*TASK DESCRIPTION*
Among the entries below, count the lines that contain the word "gateTemplate". Respond with the count only.

*DATA PROVIDED*
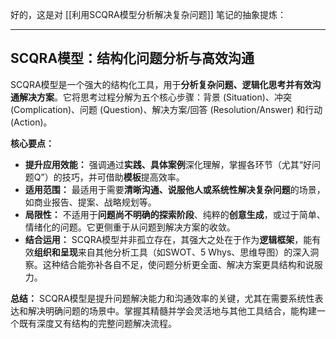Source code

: 好的，这是对 [[利用SCQRA模型分析解决复杂问题]] 笔记的抽象提炼：

---

## SCQRA模型：结构化问题分析与高效沟通

SCQRA模型是一个强大的结构化工具，用于**分析复杂问题、逻辑化思考并有效沟通解决方案**。它将思考过程分解为五个核心步骤：背景 (Situation)、冲突 (Complication)、问题 (Question)、解决方案/回答 (Resolution/Answer) 和行动 (Action)。

**核心要点：**

*   **提升应用效能：** 强调通过**实践、具体案例**深化理解，掌握各环节（尤其“好问题Q”）的技巧，并可借助**模板**提高效率。
*   **适用范围：** 最适用于需要**清晰沟通、说服他人或系统性解决复杂问题**的场景，如商业报告、提案、战略规划等。
*   **局限性：** 不适用于**问题尚不明确的探索阶段**、纯粹的**创意生成**，或过于简单、情绪化的问题。它更侧重于从问题到解决方案的收敛。
*   **结合运用：** SCQRA模型并非孤立存在，其强大之处在于作为**逻辑框架**，能有效**组织和呈现**来自其他分析工具（如SWOT、5 Whys、思维导图）的深入洞察。这种结合能弥补各自不足，使问题分析更全面、解决方案更具结构和说服力。

**总结：** SCQRA模型是提升问题解决能力和沟通效率的关键，尤其在需要系统性表达和解决明确问题的场景中。掌握其精髓并学会灵活地与其他工具结合，能构建一个既有深度又有结构的完整问题解决流程。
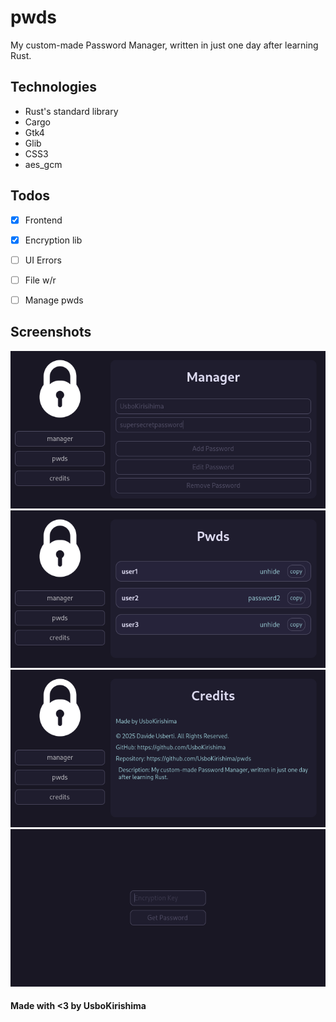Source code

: # pwds
My custom-made Password Manager, written in just one day after learning Rust.

## Technologies
- Rust's standard library
- Cargo
- Gtk4
- Glib
- CSS3
- aes_gcm

## Todos
- [x] Frontend
- [x] Encryption lib
- [ ] UI Errors
- [ ] File w/r
- [ ] Manage pwds


## Screenshots

![image1](/assets/image.png)
![image2](/assets/image2.png)
![image3](/assets/image3.png)
![pwd](/assets/pwd.png)

#### Made with <3 by UsboKirishima
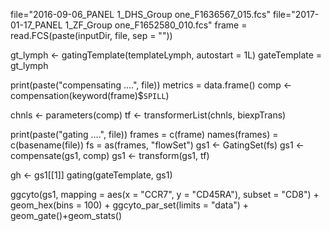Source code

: file="2016-09-06_PANEL 1_DHS_Group one_F1636567_015.fcs"
file="2017-01-17_PANEL 1_ZF_Group one_F1652580_010.fcs"
frame = read.FCS(paste(inputDir, file, sep = ""))

gt_lymph <-
    gatingTemplate(templateLymph, autostart = 1L)
    gateTemplate = gt_lymph
    
print(paste("compensating ....", file))
metrics = data.frame()
comp <- compensation(keyword(frame)$`SPILL`)

chnls <- parameters(comp)
tf <- transformerList(chnls, biexpTrans)

print(paste("gating ....", file))
frames = c(frame)
names(frames) = c(basename(file))
fs =  as(frames, "flowSet")
gs1 <- GatingSet(fs)
gs1 <- compensate(gs1, comp)
gs1 <- transform(gs1, tf)

gh <- gs1[[1]]
gating(gateTemplate, gs1)

ggcyto(gs1,
              mapping = aes(x = "CCR7", y = "CD45RA"),
              subset = "CD8") + geom_hex(bins = 100) + ggcyto_par_set(limits = "data") + geom_gate()+geom_stats()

*YOUR SOLUTION*
2